Wednesday, April 19, 2006


When Hoffman won the Oscar for Best Actor I wasn't sure what to make of it. The man is a fine actor, no doubt, but from the trailers and scenes I had seen he seemed to be doing more of an impression than playing a role, a pitfall any actor portraying a well known public figure can fall into. Example, Jamie Foxx. Ray was an excellent biopic and I enjoyed it, but I never had the sense that I was watching anything more than a Jamie Foxx impersonation. Of course I don't know a whole hell of a lot about Truman Capote other than a few titles he authored, so that probably helped me see him as a character instead of an actor in a role. But back to it, Hoffman does a magnificent job in the role. From the outset he plays Capote as an extroverted socialite, more interested in being perceived as witty and clever at cocktail parties than anything, until he reads about the horrific murder of a midwestern family. Determined to write an article about the murders and their effect on the town, he sets out for Kansas and finds that there's more than a magazine articles worth of story to tell, and begins the process of gathering information for a "non-fiction novel," a new idea in literature that he feels will catapult him into the upper stratosphere of literary stardom. He becomes friendly with the killers, helping them find lawyers to appeal their conviction in order to keep them alive long enough for him to get the information he wants, and even begins to develop a bond with one of them, all the while aware the he is using them solely for his own personal ends. He gives a reading and it's a smashing success, and we watch as he revels in the adulation he recieves from luminaries like Tennessee Williams and George Bernard Shaw, and as his publisher exclaims that this will change the way people write. As time passes, however, he finds himself tortured by the knowledge that he is attached to a cold blooded killer and willfully aiding his legal appeals in order to further his own career.

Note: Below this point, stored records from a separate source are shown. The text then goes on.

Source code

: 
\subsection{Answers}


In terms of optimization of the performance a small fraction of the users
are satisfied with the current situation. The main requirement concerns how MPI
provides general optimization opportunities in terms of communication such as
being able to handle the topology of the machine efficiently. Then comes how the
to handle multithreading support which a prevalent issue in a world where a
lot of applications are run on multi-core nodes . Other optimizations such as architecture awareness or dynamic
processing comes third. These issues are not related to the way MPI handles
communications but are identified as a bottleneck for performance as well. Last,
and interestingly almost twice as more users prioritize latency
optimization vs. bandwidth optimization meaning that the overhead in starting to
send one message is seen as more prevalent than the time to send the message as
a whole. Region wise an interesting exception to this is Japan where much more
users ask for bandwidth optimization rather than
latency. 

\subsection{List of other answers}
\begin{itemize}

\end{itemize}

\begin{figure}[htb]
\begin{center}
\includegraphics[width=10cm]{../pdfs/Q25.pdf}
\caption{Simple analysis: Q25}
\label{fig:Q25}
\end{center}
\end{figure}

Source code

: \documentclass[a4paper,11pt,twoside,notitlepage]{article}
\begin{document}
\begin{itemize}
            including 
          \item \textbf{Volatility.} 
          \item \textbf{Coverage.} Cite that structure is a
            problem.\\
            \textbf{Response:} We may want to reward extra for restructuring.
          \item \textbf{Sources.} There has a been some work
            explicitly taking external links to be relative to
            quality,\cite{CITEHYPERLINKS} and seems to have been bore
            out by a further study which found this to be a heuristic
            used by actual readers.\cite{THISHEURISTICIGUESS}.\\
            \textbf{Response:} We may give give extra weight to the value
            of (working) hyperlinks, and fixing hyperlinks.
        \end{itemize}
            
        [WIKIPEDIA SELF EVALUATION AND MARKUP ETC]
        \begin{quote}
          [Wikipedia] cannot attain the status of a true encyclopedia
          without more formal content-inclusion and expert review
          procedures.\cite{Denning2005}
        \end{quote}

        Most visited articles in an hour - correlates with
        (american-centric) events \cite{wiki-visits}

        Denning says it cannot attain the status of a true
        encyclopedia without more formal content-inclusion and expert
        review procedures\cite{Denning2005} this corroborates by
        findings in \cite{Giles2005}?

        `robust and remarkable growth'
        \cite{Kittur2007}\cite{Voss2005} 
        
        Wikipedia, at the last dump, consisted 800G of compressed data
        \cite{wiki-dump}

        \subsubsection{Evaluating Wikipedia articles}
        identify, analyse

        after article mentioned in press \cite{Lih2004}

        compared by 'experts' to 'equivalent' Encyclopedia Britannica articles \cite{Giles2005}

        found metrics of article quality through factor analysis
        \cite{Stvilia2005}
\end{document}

In the pivotal scene he finally gets Perry to describe the night of the murders to him, and we watch as he goes from cocky and assured writer that's finally getting his story to a horrified, sickened man who's just now realized what he's been doing. It becomes more than he can bear and he suffers a nervous breakdown upon completion of the book. It's this latter part of the movie is where Hoffman earns his pay, and earn it he does.


Blogger Newspaper Hack said...

Yeah, I saw this film a while back, and I have to say it was worth every penny. Nice to see an Alabama writer make good, even if it was while documenting the killing of innocent people.